Go through the records and give each one again exactly, omitting the images.

• _DATA SECTION_:
====

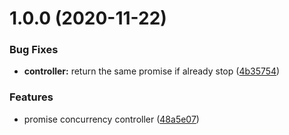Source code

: # 1.0.0 (2020-11-22)


### Bug Fixes

* **controller:** return the same promise if already stop ([4b35754](https://github.com/ahabhgk/p-concurrency-controller/commit/4b35754b2f51fa51c7d6aab7788149fbb9ab3592))


### Features

* promise concurrency controller ([48a5e07](https://github.com/ahabhgk/p-concurrency-controller/commit/48a5e07dc62ea01f6620862e582b56a7a022bbf7))



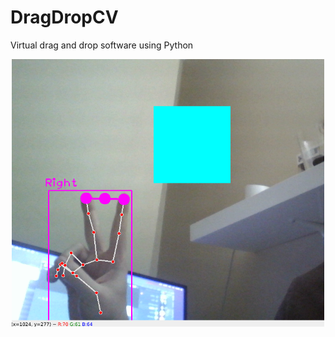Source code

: # DragDropCV
Virtual drag and drop software using Python
<p align="center">
  <img src="Screenshot_from_2022-01-31_18-54-52.png" width="500" title="Screenshot">
</p>
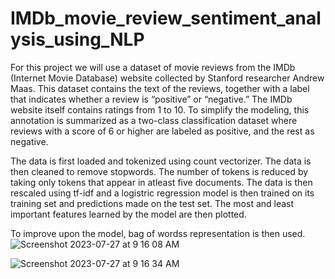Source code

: # IMDb_movie_review_sentiment_analysis_using_NLP

For this project we will use a dataset of movie reviews from the IMDb (Internet Movie Database) website collected by Stanford researcher Andrew Maas. This dataset contains the text of the reviews, together with a label that indicates whether a review is “positive” or “negative.” The IMDb website itself contains ratings from 1 to 10. To simplify the modeling, this annotation is summarized as a two-class classification dataset where reviews with a score of 6 or higher are labeled as positive, and the rest as negative.

The data is first loaded and tokenized using count vectorizer. The data is then cleaned to remove stopwords. The number of tokens is reduced by taking only tokens that appear in atleast five documents. The data is then rescaled using tf-idf and a logistric regression model is then trained on its training set and predictions made on the test set. The most and least important features learned by the model are then plotted.

To improve upon the model, bag of wordss representation is then used.
![Screenshot 2023-07-27 at 9 16 08 AM](https://github.com/mayank8893/IMDb_movie_review_sentiment_analysis_using_NLP/assets/69361645/bd87702f-c406-4423-9e34-66ee21ff3e19)

![Screenshot 2023-07-27 at 9 16 34 AM](https://github.com/mayank8893/IMDb_movie_review_sentiment_analysis_using_NLP/assets/69361645/90761419-c98f-4424-bb7f-c7fad433ab55)
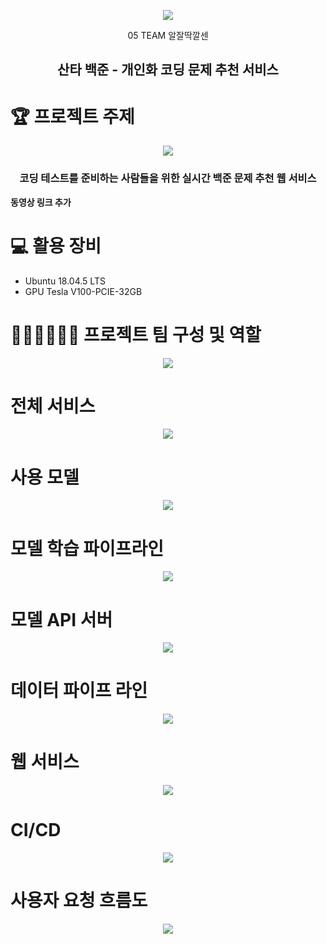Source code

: <p align="center"><img src="https://user-images.githubusercontent.com/65529313/163712073-7d2dcd09-4c1f-4bab-935f-42de292300bb.png" /></p>

<div align="center">
05 TEAM 알잘딱깔센 <br/>
  
## 산타 백준 - 개인화 코딩 문제 추천 서비스
  
</div>

# 🏆️ 프로젝트 주제

<p align="center"><img src="https://user-images.githubusercontent.com/65529313/173233157-8f7d9220-0fc3-46ef-803d-07226ca10742.png" /></p>

<div align="center">

### 코딩 테스트를 준비하는 사람들을 위한 실시간 백준 문제 추천 웹 서비스
  
</div>

**동영상 링크 추가**

# 💻 활용 장비
- Ubuntu 18.04.5 LTS
- GPU Tesla V100-PCIE-32GB

# 🙋🏻‍♂️🙋🏻‍♀️ 프로젝트 팀 구성 및 역할
<p align="center"><img src="https://user-images.githubusercontent.com/65529313/173233642-70776e4b-a8e2-4e1e-8c55-c6f020f738d3.png" /></p>

# 전체 서비스
<p align="center"><img src="https://user-images.githubusercontent.com/65529313/173233367-f1406c60-0728-4e55-9abe-fcfb9977d45e.png" /></p>

# 사용 모델
<p align="center"><img src="https://user-images.githubusercontent.com/65529313/173233404-0ec09518-daea-4983-872d-d386c1bc1d92.png" /></p>

# 모델 학습 파이프라인
<p align="center"><img src="https://user-images.githubusercontent.com/65529313/173233413-1682d0d3-17eb-4b34-9df5-61301aabed18.png" /></p>

# 모델 API 서버
<p align="center"><img src="https://user-images.githubusercontent.com/65529313/173233420-59c10b85-f733-414d-9821-68907f299697.png" /></p>

# 데이터 파이프 라인
<p align="center"><img src="https://user-images.githubusercontent.com/65529313/173233425-8c8be488-e0f2-4811-809b-d4febb7f5f36.png" /></p>

# 웹 서비스
<p align="center"><img src="https://user-images.githubusercontent.com/65529313/173233433-8381b22a-d735-4131-b2bf-c93c786d31ad.png" /></p>

# CI/CD
<p align="center"><img src="https://user-images.githubusercontent.com/65529313/173233439-a139d874-05b3-4d06-b8dc-545525e8ca93.png" /></p>

# 사용자 요청 흐름도
<p align="center"><img src="https://user-images.githubusercontent.com/65529313/173233456-aac88eee-8bc2-41a1-b639-d96a72a7b466.png" /></p>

====

• _RESULT_:
Source code

: # 1.0.0 (2020-11-22)


### Bug Fixes

* **controller:** return the same promise if already stop ([4b35754](https://github.com/ahabhgk/p-concurrency-controller/commit/4b35754b2f51fa51c7d6aab7788149fbb9ab3592))


### Features

* promise concurrency controller ([48a5e07](https://github.com/ahabhgk/p-concurrency-controller/commit/48a5e07dc62ea01f6620862e582b56a7a022bbf7))



Source code

: # DragDropCV
Virtual drag and drop software using Python
<p align="center">
  <img src="Screenshot_from_2022-01-31_18-54-52.png" width="500" title="Screenshot">
</p>
Source code

: # IMDb_movie_review_sentiment_analysis_using_NLP

For this project we will use a dataset of movie reviews from the IMDb (Internet Movie Database) website collected by Stanford researcher Andrew Maas. This dataset contains the text of the reviews, together with a label that indicates whether a review is “positive” or “negative.” The IMDb website itself contains ratings from 1 to 10. To simplify the modeling, this annotation is summarized as a two-class classification dataset where reviews with a score of 6 or higher are labeled as positive, and the rest as negative.

The data is first loaded and tokenized using count vectorizer. The data is then cleaned to remove stopwords. The number of tokens is reduced by taking only tokens that appear in atleast five documents. The data is then rescaled using tf-idf and a logistric regression model is then trained on its training set and predictions made on the test set. The most and least important features learned by the model are then plotted.

To improve upon the model, bag of wordss representation is then used.
![Screenshot 2023-07-27 at 9 16 08 AM](https://github.com/mayank8893/IMDb_movie_review_sentiment_analysis_using_NLP/assets/69361645/bd87702f-c406-4423-9e34-66ee21ff3e19)

![Screenshot 2023-07-27 at 9 16 34 AM](https://github.com/mayank8893/IMDb_movie_review_sentiment_analysis_using_NLP/assets/69361645/90761419-c98f-4424-bb7f-c7fad433ab55)
Source code

: <p align="center"><img src="https://user-images.githubusercontent.com/65529313/163712073-7d2dcd09-4c1f-4bab-935f-42de292300bb.png" /></p>

<div align="center">
05 TEAM 알잘딱깔센 <br/>
  
## 산타 백준 - 개인화 코딩 문제 추천 서비스
  
</div>

# 🏆️ 프로젝트 주제

<p align="center"><img src="https://user-images.githubusercontent.com/65529313/173233157-8f7d9220-0fc3-46ef-803d-07226ca10742.png" /></p>

<div align="center">

### 코딩 테스트를 준비하는 사람들을 위한 실시간 백준 문제 추천 웹 서비스
  
</div>

**동영상 링크 추가**

# 💻 활용 장비
- Ubuntu 18.04.5 LTS
- GPU Tesla V100-PCIE-32GB

# 🙋🏻‍♂️🙋🏻‍♀️ 프로젝트 팀 구성 및 역할
<p align="center"><img src="https://user-images.githubusercontent.com/65529313/173233642-70776e4b-a8e2-4e1e-8c55-c6f020f738d3.png" /></p>

# 전체 서비스
<p align="center"><img src="https://user-images.githubusercontent.com/65529313/173233367-f1406c60-0728-4e55-9abe-fcfb9977d45e.png" /></p>

# 사용 모델
<p align="center"><img src="https://user-images.githubusercontent.com/65529313/173233404-0ec09518-daea-4983-872d-d386c1bc1d92.png" /></p>

# 모델 학습 파이프라인
<p align="center"><img src="https://user-images.githubusercontent.com/65529313/173233413-1682d0d3-17eb-4b34-9df5-61301aabed18.png" /></p>

# 모델 API 서버
<p align="center"><img src="https://user-images.githubusercontent.com/65529313/173233420-59c10b85-f733-414d-9821-68907f299697.png" /></p>

# 데이터 파이프 라인
<p align="center"><img src="https://user-images.githubusercontent.com/65529313/173233425-8c8be488-e0f2-4811-809b-d4febb7f5f36.png" /></p>

# 웹 서비스
<p align="center"><img src="https://user-images.githubusercontent.com/65529313/173233433-8381b22a-d735-4131-b2bf-c93c786d31ad.png" /></p>

# CI/CD
<p align="center"><img src="https://user-images.githubusercontent.com/65529313/173233439-a139d874-05b3-4d06-b8dc-545525e8ca93.png" /></p>

# 사용자 요청 흐름도
<p align="center"><img src="https://user-images.githubusercontent.com/65529313/173233456-aac88eee-8bc2-41a1-b639-d96a72a7b466.png" /></p>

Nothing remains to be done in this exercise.